Direct Preference Optimization (DPO) and its variants are used for aligning models with human preferences without requiring a separate reward model.

DPOLoss

The standard DPO loss supports multiple loss types and optional reference-free mode.

from twinkle.loss import DPOLoss

loss_fn = DPOLoss(
    loss_type='sigmoid',  # 'sigmoid', 'hinge', 'ipo', 'kto'
    beta=0.1,
    sft_weight=0.0,       # optional SFT regularization weight
    reference_free=False,
)

model.set_loss(loss_fn)

Parameters:

  • loss_type: DPO variant — sigmoid (default), hinge, ipo, or kto

  • beta: Temperature parameter controlling preference strength

  • sft_weight: Weight for an additional SFT loss term on chosen responses

  • reference_free: If True, skips reference model log-probabilities

The loss expects interleaved chosen/rejected pairs in the batch. It computes sequence-level log-probabilities and optimizes the policy to prefer chosen over rejected responses.

SimPOLoss

Simplified Preference Optimization that removes the need for a reference model by using length-normalized log-probabilities.

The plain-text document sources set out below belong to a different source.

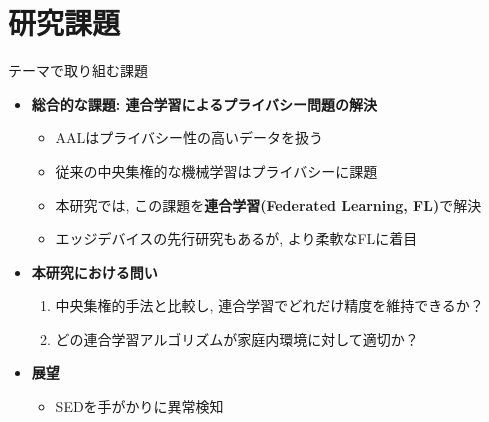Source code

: \documentclass[unicode,12pt,aspectratio=169,dvipdfmx]{beamer}
\begin{document}
\section{研究課題}
\begin{frame}{テーマで取り組む課題}
    \begin{itemize}
        \item \textbf{総合的な課題: 連合学習によるプライバシー問題の解決}
        \begin{itemize}
            \item AALはプライバシー性の高いデータを扱う
            \item 従来の中央集権的な機械学習はプライバシーに課題
            \item 本研究では, この課題を\textbf{連合学習(Federated Learning, FL)}で解決
            \item エッジデバイスの先行研究もあるが, より柔軟なFLに着目
        \end{itemize}
        \item \textbf{本研究における問い}
        \begin{enumerate}
            \item 中央集権的手法と比較し, 連合学習でどれだけ精度を維持できるか？
            \item どの連合学習アルゴリズムが家庭内環境に対して適切か？
        \end{enumerate}
        \item \textbf{展望}
        \begin{itemize}
            \item SEDを手がかりに異常検知
        \end{itemize}
    \end{itemize}
\end{frame}

\end{document}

from twinkle.loss import SimPOLoss

loss_fn = SimPOLoss(beta=2.0, gamma=1.0)

Parameters:

  • beta: Scaling factor for the logit difference

  • gamma: Margin term added to preference gap

CPOLoss

Contrastive Preference Optimization combines preference learning with behavior cloning.

from twinkle.loss import CPOLoss

loss_fn = CPOLoss(beta=0.1, cpo_alpha=1.0)

Parameters:

  • beta: Temperature for the preference loss

  • cpo_alpha: Weight of the behavior cloning (NLL) loss on chosen responses

ORPOLoss

Odds Ratio Preference Optimization unifies SFT and preference alignment in a single loss.

from twinkle.loss import ORPOLoss

loss_fn = ORPOLoss(beta=0.1)

The loss combines a standard NLL term on chosen responses with a log-odds-ratio penalty that pushes the model away from rejected responses.

All preference losses inherit shared utilities from PreferenceLossBase, including log-probability computation, chosen/rejected splitting, and sequence-level aggregation.